* _Task item_
Below are entries with pictures among them; reproduce exactly, and only, the lines from the one containing "How to make a standard coding in the team" down to the one containing "# Blaming Companies", without the pictures.

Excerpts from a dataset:
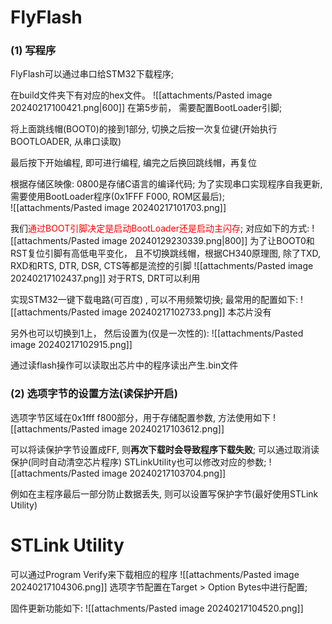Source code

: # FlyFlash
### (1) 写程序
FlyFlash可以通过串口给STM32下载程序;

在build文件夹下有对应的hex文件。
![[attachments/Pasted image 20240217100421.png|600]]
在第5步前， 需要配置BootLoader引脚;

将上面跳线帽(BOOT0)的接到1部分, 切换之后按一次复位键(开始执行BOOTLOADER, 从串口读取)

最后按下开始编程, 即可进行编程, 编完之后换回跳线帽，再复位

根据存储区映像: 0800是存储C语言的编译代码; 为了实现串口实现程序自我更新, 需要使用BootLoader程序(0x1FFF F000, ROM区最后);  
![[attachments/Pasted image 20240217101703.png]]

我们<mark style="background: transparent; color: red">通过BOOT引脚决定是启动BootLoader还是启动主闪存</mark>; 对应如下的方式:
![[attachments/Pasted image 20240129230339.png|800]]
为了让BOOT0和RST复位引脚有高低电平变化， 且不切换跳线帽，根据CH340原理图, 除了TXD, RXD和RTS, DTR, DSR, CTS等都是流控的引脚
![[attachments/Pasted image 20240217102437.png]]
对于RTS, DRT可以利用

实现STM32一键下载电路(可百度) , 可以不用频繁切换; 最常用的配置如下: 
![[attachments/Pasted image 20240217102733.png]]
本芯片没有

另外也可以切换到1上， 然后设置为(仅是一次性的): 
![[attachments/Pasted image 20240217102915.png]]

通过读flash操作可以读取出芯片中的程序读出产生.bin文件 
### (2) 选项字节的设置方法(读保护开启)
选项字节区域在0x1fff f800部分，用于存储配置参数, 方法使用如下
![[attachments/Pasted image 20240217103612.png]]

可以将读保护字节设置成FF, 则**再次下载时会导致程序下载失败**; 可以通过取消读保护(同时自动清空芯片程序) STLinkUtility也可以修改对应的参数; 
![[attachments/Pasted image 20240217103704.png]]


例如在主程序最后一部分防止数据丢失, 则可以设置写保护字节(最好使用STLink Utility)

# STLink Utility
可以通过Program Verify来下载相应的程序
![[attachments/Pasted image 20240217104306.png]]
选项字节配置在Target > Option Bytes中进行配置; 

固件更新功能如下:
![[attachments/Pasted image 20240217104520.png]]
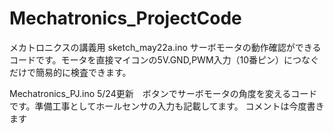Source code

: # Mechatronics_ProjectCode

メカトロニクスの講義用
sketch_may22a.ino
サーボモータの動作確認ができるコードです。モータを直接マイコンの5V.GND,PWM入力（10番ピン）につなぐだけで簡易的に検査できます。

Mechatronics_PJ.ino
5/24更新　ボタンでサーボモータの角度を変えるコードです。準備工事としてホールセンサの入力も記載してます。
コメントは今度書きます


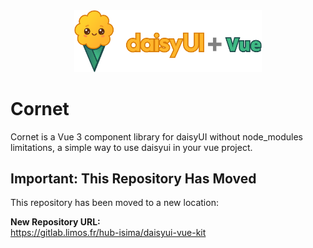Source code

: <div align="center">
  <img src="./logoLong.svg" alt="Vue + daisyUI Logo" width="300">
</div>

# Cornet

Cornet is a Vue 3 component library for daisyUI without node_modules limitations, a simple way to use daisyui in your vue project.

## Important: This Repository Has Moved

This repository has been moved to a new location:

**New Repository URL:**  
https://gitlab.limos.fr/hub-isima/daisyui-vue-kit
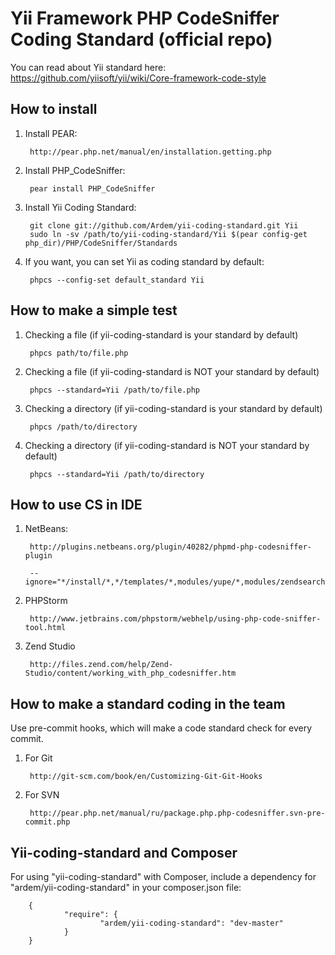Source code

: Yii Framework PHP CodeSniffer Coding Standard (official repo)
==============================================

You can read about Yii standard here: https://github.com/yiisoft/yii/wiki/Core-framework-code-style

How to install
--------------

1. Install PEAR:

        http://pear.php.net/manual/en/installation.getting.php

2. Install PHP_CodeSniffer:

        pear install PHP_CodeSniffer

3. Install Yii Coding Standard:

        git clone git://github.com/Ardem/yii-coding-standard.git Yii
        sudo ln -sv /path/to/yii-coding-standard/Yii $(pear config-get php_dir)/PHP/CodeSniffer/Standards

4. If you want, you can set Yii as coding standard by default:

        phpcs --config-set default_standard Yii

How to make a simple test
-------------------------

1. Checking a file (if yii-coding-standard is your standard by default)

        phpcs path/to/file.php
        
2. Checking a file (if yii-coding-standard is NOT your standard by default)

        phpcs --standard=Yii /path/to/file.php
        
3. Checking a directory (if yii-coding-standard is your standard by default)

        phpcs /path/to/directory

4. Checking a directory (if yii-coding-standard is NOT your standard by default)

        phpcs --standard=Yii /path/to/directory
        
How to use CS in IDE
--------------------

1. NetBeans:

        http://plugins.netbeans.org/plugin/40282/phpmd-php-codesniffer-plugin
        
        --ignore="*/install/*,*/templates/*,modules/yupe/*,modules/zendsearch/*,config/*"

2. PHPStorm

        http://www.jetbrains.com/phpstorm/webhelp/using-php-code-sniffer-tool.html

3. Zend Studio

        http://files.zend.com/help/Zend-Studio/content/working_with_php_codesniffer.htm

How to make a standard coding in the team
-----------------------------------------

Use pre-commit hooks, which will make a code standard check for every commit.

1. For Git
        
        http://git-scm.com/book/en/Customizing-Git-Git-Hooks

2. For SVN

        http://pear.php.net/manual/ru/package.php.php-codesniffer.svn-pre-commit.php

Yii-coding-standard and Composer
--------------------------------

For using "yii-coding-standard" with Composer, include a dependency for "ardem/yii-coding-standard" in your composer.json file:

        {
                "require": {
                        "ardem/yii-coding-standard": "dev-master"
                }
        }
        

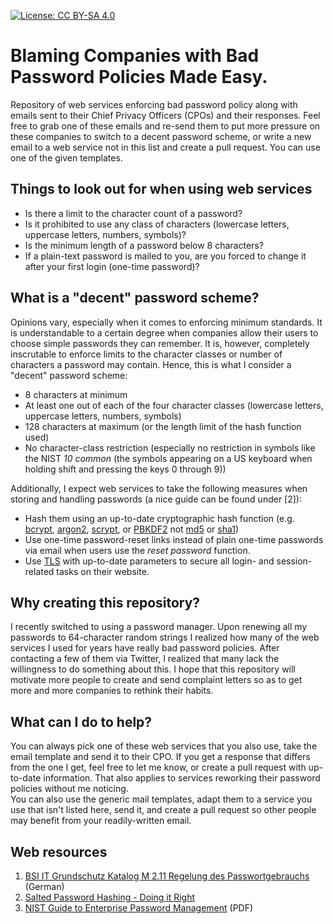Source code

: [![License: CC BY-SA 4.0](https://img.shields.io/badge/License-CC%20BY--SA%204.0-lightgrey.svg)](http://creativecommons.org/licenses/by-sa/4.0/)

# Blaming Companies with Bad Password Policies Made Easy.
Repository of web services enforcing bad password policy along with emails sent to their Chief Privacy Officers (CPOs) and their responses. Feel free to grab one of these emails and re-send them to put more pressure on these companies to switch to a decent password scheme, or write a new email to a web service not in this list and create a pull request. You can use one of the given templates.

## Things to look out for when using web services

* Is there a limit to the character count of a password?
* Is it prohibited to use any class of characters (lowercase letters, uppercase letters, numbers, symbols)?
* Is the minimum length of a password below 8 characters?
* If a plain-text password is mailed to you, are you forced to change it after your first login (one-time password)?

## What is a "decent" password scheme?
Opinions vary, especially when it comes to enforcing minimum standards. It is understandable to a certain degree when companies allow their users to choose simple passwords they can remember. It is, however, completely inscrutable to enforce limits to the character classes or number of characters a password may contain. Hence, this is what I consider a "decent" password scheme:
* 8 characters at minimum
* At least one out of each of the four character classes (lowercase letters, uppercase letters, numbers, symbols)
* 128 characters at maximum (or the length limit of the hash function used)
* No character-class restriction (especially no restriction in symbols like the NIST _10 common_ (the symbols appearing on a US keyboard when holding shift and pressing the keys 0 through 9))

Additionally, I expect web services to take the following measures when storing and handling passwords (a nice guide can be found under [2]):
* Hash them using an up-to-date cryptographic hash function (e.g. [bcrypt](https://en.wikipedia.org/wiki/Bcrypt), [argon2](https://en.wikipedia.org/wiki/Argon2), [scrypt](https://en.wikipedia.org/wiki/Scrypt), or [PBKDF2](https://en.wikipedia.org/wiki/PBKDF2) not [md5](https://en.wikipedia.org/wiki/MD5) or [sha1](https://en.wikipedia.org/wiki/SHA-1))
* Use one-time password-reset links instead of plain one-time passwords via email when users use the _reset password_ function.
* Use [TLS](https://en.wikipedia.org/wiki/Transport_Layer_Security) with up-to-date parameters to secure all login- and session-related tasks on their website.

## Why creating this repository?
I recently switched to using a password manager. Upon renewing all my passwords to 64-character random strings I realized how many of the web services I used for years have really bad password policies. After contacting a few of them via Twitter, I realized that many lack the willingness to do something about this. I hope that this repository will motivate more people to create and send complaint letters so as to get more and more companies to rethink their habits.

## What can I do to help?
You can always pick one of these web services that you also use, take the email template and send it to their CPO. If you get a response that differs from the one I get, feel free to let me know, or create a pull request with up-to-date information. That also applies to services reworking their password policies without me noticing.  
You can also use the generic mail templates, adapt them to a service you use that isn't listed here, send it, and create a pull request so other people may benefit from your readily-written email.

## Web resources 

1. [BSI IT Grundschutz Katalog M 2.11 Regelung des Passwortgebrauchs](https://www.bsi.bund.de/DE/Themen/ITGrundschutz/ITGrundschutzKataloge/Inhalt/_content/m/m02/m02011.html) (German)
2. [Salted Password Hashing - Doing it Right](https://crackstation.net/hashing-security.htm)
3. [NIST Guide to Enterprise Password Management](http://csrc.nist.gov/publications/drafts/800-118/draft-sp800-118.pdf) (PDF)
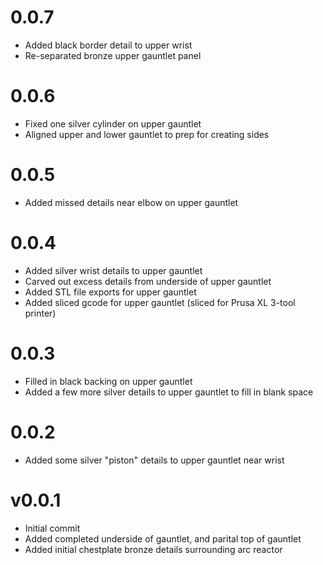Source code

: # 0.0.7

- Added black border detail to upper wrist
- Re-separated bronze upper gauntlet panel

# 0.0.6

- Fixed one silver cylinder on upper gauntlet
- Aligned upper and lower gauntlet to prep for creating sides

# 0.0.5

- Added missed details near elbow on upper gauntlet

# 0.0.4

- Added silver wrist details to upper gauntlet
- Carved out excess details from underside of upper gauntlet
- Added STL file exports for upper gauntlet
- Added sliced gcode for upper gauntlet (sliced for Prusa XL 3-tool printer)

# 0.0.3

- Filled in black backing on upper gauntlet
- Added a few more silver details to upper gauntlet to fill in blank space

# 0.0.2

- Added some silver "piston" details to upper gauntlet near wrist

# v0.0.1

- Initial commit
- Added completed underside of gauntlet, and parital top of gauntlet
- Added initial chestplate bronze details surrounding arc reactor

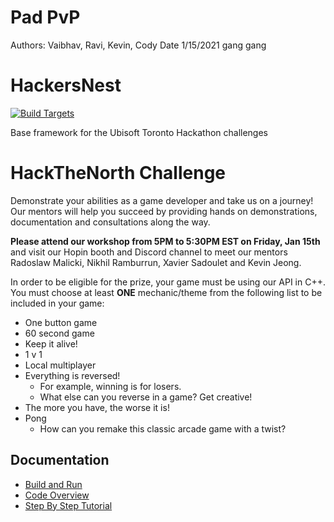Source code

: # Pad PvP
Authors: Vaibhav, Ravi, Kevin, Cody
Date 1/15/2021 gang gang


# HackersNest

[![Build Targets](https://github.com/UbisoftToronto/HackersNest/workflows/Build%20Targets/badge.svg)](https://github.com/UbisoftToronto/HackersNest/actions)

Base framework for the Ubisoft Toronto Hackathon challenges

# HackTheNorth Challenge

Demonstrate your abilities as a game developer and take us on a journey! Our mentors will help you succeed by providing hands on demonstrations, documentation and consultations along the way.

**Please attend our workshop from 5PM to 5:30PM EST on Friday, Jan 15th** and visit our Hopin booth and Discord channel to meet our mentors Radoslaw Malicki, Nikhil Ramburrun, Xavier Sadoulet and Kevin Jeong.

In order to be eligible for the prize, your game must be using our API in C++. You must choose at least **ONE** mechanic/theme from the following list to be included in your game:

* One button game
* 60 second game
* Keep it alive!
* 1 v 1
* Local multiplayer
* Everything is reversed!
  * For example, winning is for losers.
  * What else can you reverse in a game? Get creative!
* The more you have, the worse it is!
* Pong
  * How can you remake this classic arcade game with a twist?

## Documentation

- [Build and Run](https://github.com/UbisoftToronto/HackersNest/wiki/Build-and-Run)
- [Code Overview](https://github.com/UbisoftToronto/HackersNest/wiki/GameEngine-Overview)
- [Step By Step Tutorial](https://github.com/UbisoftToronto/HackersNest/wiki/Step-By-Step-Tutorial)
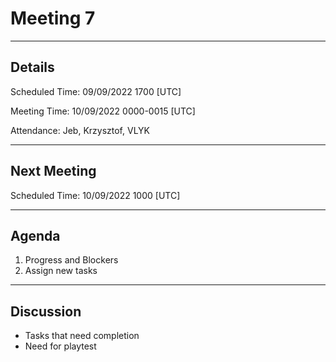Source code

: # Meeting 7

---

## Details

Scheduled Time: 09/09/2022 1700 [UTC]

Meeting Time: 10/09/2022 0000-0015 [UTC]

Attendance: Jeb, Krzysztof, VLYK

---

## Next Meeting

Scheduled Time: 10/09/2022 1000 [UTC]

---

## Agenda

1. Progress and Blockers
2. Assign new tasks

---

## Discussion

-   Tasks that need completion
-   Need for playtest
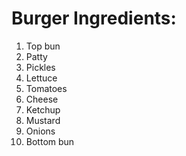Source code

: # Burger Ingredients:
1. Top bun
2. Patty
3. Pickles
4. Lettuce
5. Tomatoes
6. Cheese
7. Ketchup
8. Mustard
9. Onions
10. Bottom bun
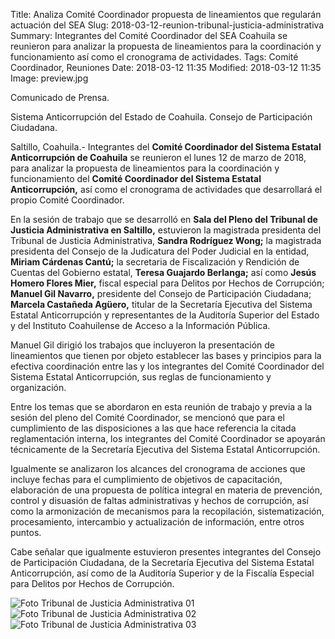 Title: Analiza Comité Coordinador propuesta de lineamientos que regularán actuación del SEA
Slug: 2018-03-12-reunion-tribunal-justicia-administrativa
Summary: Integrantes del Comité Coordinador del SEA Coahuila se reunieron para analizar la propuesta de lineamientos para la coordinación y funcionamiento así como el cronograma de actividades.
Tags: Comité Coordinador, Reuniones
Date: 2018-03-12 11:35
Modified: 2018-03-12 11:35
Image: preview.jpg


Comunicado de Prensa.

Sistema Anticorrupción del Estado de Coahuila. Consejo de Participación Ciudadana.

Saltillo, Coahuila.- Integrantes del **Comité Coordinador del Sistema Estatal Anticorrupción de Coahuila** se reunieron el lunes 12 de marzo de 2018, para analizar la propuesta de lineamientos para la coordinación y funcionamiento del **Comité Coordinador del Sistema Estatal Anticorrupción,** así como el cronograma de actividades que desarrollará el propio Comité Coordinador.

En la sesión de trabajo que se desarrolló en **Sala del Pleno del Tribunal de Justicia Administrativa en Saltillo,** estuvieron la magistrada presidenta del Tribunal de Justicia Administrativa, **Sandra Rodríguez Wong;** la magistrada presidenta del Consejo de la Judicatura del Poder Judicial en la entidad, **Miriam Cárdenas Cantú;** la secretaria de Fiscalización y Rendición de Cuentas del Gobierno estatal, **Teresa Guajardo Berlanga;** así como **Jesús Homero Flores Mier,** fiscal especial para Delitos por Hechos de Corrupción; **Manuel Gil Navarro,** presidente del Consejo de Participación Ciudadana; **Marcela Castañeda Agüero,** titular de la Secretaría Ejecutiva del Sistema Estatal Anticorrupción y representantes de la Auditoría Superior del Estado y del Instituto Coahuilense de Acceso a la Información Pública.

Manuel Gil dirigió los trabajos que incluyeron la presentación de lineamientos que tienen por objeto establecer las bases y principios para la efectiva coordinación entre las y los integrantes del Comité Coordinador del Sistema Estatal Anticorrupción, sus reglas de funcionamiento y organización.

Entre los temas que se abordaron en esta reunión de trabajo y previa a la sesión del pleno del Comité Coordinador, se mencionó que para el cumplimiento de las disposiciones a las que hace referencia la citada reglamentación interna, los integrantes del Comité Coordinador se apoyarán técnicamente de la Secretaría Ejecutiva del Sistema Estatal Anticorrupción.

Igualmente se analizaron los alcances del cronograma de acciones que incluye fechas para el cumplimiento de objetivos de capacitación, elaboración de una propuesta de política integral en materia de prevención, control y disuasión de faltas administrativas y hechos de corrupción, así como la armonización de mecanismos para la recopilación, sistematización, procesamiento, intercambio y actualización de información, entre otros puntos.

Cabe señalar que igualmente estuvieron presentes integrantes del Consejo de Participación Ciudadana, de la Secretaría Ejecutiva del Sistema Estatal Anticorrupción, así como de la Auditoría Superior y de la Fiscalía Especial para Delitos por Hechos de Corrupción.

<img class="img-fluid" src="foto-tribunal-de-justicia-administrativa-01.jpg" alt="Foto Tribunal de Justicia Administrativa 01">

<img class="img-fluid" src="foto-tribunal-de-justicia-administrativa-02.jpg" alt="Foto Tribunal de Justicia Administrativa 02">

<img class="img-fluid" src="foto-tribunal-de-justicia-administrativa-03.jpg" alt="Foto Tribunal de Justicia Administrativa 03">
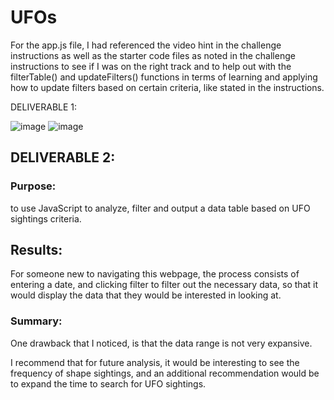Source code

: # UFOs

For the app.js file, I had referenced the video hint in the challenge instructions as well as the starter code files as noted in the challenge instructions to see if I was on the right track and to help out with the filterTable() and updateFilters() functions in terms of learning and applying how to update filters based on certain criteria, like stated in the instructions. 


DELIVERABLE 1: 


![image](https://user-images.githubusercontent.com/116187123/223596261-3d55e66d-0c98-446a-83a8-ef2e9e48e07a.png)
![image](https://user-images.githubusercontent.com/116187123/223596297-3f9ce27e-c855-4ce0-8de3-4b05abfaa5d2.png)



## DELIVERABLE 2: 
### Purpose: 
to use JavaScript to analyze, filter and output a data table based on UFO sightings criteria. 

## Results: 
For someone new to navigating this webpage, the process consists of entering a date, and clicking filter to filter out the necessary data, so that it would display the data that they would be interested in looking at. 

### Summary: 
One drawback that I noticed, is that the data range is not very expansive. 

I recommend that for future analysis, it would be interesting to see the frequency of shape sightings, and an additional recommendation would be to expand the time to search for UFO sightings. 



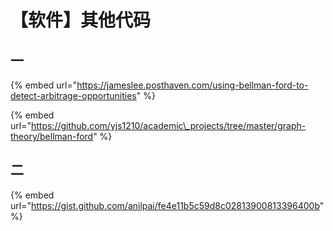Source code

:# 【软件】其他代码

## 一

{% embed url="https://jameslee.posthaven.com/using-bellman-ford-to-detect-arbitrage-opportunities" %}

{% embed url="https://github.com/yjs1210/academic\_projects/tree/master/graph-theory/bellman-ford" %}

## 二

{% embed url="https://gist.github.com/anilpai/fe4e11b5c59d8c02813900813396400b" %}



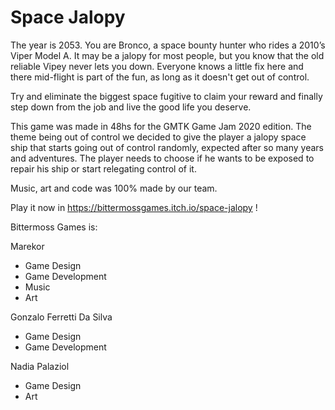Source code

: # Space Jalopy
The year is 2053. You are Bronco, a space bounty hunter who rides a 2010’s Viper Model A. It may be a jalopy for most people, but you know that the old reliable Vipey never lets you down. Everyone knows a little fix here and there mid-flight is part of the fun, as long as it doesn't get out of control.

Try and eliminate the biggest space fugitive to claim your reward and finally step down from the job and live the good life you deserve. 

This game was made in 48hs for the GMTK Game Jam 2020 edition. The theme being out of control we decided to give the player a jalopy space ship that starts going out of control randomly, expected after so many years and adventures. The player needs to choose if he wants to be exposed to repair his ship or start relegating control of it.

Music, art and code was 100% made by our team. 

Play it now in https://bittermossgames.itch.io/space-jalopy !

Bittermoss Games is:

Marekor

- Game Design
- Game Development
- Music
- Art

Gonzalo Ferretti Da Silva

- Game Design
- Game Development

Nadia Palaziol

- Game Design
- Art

* _Written solution_
How to make a standard coding in the team
-----------------------------------------

Use pre-commit hooks, which will make a code standard check for every commit.

1. For Git
        
        http://git-scm.com/book/en/Customizing-Git-Git-Hooks

2. For SVN

        http://pear.php.net/manual/ru/package.php.php-codesniffer.svn-pre-commit.php

Yii-coding-standard and Composer
--------------------------------

For using "yii-coding-standard" with Composer, include a dependency for "ardem/yii-coding-standard" in your composer.json file:

        {
                "require": {
                        "ardem/yii-coding-standard": "dev-master"
                }
        }
        

Source code

: [![License: CC BY-SA 4.0](https://img.shields.io/badge/License-CC%20BY--SA%204.0-lightgrey.svg)](http://creativecommons.org/licenses/by-sa/4.0/)

# Blaming Companies with Bad Password Policies Made Easy.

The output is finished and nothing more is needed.